Бежать оказалось недалеко. Нужный дом встретил нас сломанной дверью парадного и псевдоготическими розами на чудом оставшихся чугунных перилах. В глазах рябило от осколков витражей. Алеша потянулся к замысловатому звонку, а я, вдруг наперекор той легкости, что вселилась в меня с этим бегом и ветром, тяжело припала щекой к теплому запястью без привычных часов.
— Давай уйдем, Алеша!
Но звонок уже лил свою тревожную отдаленную песню.
В дверях появился невысокий молодой человек, наверное мой ровесник, и, не улыбнувшись, махнул рукой куда-то в глубину коридора.
— Ты можешь забрать ее через три часа, — услышала я тихий глуховатый голос, говоривший обо мне, как о вещи. — Спасибо тебе огромное. Поговорим как следует после. — И за моей спиной они обменялись рукопожатиями. Я едва успела поцеловать Алешу, как дверь захлопнулась.
Мастерская оказалась, как и положено, светлой и пыльной, с огромным эркером, в котором явно на скорую руку было сооружено подобие подиума. Но все спасали драпировки из нескольких полотен настоящего бархата, подобранного от цвета остывшего пепла до бессильной блеклости увядающей сирени.
— Я подумал, что вам это сочетание будет наиболее выгодно. Впрочем, может быть, я и ошибся — посмотрим. Раздевайтесь. Насколько мне известно, Алеша весьма пунктуален. — Он говорил все это привычно-равнодушным тоном, придирчиво рассматривая кисти и даже не спросив, как меня зовут.
Я разделась, радуясь тому, что с августовского Крыма у меня еще сохранились остатки загара, и с неохотой вступила на доски, зная, как изнурительно простоять неподвижно даже десять минут, не говоря уже о часах. Оставалось только прикрыть глаза и думать о печальных Алешиных глазах — что я и делала. Так прошло, вероятно, некоторое время, после чего на плечо мне легла спокойная сухая ладонь.

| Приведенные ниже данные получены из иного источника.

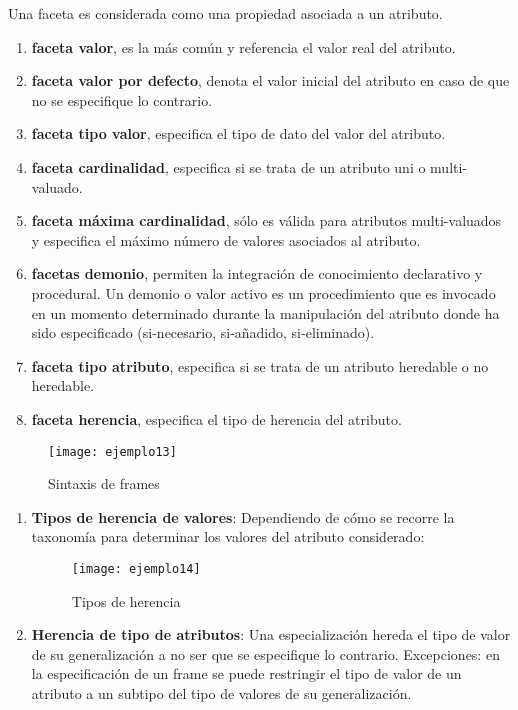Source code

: \documentclass[12pt]{article}
\begin{document}
Una faceta es considerada como una propiedad asociada a un atributo.
\begin{enumerate}
\item \textbf{faceta valor}, es la más común y referencia el valor real del atributo.
\item \textbf{faceta valor por defecto}, denota el valor inicial del atributo en caso de que no se especifique lo contrario.
\item \textbf{faceta tipo valor}, especifica el tipo de dato del valor del atributo.
\item \textbf{faceta cardinalidad}, especifica si se trata de un atributo uni o multi-valuado.
\item \textbf{faceta máxima cardinalidad}, sólo es válida para atributos multi-valuados y especifica el máximo número de valores asociados al atributo.
\item \textbf{facetas demonio}, permiten la integración de conocimiento declarativo y procedural. Un demonio o valor activo es un procedimiento que es invocado en un momento determinado durante la manipulación del atributo donde ha sido especificado (si-necesario, si-añadido, si-eliminado).
\item \textbf{faceta tipo atributo}, especifica si se trata de un atributo heredable o no heredable.
\item  \textbf{faceta herencia}, especifica el tipo de herencia del atributo.
\end{enumerate}

\begin{figure}[H]
\centering
\texttt{[image: ejemplo13]}
\caption{Sintaxis de frames}
\label{fig:ejemplo13}
\end{figure}

\begin{enumerate}
\item \textbf{Tipos de herencia de valores}: Dependiendo de cómo se recorre la taxonomía para determinar los valores del atributo considerado:
\begin{figure}[H]
\centering
\texttt{[image: ejemplo14]}
\caption{Tipos de herencia}
\label{fig:ejemplo14}
\end{figure}
\item \textbf{Herencia de tipo de atributos}: Una especialización hereda el tipo de valor de su generalización a no ser que se especifique lo contrario. Excepciones: en la especificación de un frame se puede restringir el tipo de valor de un atributo a un subtipo del tipo de valores de su generalización.
\end{enumerate}
\end{document}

— Я не ошибся в вас, но ошибся в вашем теле. Вас действительно возвышает сиреневое, но беда в том, что у вас фигура египетского мальчика. А писать можно только женщин — мальчики требуют карандаша, ну, угля. Впрочем, если хотите, я попробую, но лучше уж не терять времени зря и выпить чаю. У меня есть брусника. Будете одеваться?
Но мне было тепло и к тому же меня разозлило полное пренебрежение к моему телу, на которое Алеша едва ли не молился.
— Если вы не против, я бы посидела так, ведь вам это не мешает?
— Ничуть.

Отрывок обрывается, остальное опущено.